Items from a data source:
***
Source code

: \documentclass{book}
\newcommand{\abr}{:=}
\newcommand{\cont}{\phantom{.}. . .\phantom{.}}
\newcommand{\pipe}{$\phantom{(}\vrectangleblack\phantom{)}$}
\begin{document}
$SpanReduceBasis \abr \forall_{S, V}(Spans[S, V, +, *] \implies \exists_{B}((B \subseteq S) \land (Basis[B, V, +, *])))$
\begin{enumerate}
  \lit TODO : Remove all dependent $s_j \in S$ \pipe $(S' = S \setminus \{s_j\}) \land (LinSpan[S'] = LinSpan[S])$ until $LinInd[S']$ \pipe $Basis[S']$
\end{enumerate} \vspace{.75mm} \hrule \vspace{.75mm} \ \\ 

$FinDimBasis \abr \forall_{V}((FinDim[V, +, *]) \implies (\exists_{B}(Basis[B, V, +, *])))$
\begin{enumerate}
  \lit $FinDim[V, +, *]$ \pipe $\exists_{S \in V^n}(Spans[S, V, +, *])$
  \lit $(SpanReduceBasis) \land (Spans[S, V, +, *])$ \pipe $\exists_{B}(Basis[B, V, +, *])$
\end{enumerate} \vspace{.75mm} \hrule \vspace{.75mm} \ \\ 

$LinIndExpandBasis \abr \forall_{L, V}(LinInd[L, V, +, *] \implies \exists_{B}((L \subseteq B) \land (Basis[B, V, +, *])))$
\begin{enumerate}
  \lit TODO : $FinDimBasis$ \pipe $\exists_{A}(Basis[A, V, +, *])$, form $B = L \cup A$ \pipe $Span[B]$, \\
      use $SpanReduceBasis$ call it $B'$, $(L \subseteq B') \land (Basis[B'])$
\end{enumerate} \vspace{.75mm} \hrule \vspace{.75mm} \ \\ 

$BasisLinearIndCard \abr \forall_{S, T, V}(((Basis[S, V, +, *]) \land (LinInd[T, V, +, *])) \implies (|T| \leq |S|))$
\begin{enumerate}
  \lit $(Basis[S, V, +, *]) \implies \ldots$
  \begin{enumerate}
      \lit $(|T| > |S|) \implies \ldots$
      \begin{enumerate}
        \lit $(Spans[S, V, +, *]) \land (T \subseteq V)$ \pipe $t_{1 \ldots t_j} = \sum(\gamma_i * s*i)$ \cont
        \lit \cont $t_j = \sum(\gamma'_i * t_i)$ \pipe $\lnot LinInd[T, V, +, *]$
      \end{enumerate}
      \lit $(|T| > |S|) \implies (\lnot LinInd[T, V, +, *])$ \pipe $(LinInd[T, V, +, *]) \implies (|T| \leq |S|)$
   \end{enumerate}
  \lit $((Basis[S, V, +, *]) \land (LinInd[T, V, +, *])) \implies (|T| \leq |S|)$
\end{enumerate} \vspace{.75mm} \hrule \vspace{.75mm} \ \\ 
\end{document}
***
[PROBLEM STATEMENT]
Retype the records above in full. Every word should match.

[SOLUTION FOR THIS PROBLEM]
Source code

: \documentclass{book}
\newcommand{\abr}{:=}
\newcommand{\cont}{\phantom{.}. . .\phantom{.}}
\newcommand{\pipe}{$\phantom{(}\vrectangleblack\phantom{)}$}
\begin{document}
$SpanReduceBasis \abr \forall_{S, V}(Spans[S, V, +, *] \implies \exists_{B}((B \subseteq S) \land (Basis[B, V, +, *])))$
\begin{enumerate}
  \lit TODO : Remove all dependent $s_j \in S$ \pipe $(S' = S \setminus \{s_j\}) \land (LinSpan[S'] = LinSpan[S])$ until $LinInd[S']$ \pipe $Basis[S']$
\end{enumerate} \vspace{.75mm} \hrule \vspace{.75mm} \ \\ 

$FinDimBasis \abr \forall_{V}((FinDim[V, +, *]) \implies (\exists_{B}(Basis[B, V, +, *])))$
\begin{enumerate}
  \lit $FinDim[V, +, *]$ \pipe $\exists_{S \in V^n}(Spans[S, V, +, *])$
  \lit $(SpanReduceBasis) \land (Spans[S, V, +, *])$ \pipe $\exists_{B}(Basis[B, V, +, *])$
\end{enumerate} \vspace{.75mm} \hrule \vspace{.75mm} \ \\ 

$LinIndExpandBasis \abr \forall_{L, V}(LinInd[L, V, +, *] \implies \exists_{B}((L \subseteq B) \land (Basis[B, V, +, *])))$
\begin{enumerate}
  \lit TODO : $FinDimBasis$ \pipe $\exists_{A}(Basis[A, V, +, *])$, form $B = L \cup A$ \pipe $Span[B]$, \\
      use $SpanReduceBasis$ call it $B'$, $(L \subseteq B') \land (Basis[B'])$
\end{enumerate} \vspace{.75mm} \hrule \vspace{.75mm} \ \\ 

$BasisLinearIndCard \abr \forall_{S, T, V}(((Basis[S, V, +, *]) \land (LinInd[T, V, +, *])) \implies (|T| \leq |S|))$
\begin{enumerate}
  \lit $(Basis[S, V, +, *]) \implies \ldots$
  \begin{enumerate}
      \lit $(|T| > |S|) \implies \ldots$
      \begin{enumerate}
        \lit $(Spans[S, V, +, *]) \land (T \subseteq V)$ \pipe $t_{1 \ldots t_j} = \sum(\gamma_i * s*i)$ \cont
        \lit \cont $t_j = \sum(\gamma'_i * t_i)$ \pipe $\lnot LinInd[T, V, +, *]$
      \end{enumerate}
      \lit $(|T| > |S|) \implies (\lnot LinInd[T, V, +, *])$ \pipe $(LinInd[T, V, +, *]) \implies (|T| \leq |S|)$
   \end{enumerate}
  \lit $((Basis[S, V, +, *]) \land (LinInd[T, V, +, *])) \implies (|T| \leq |S|)$
\end{enumerate} \vspace{.75mm} \hrule \vspace{.75mm} \ \\ 
\end{document}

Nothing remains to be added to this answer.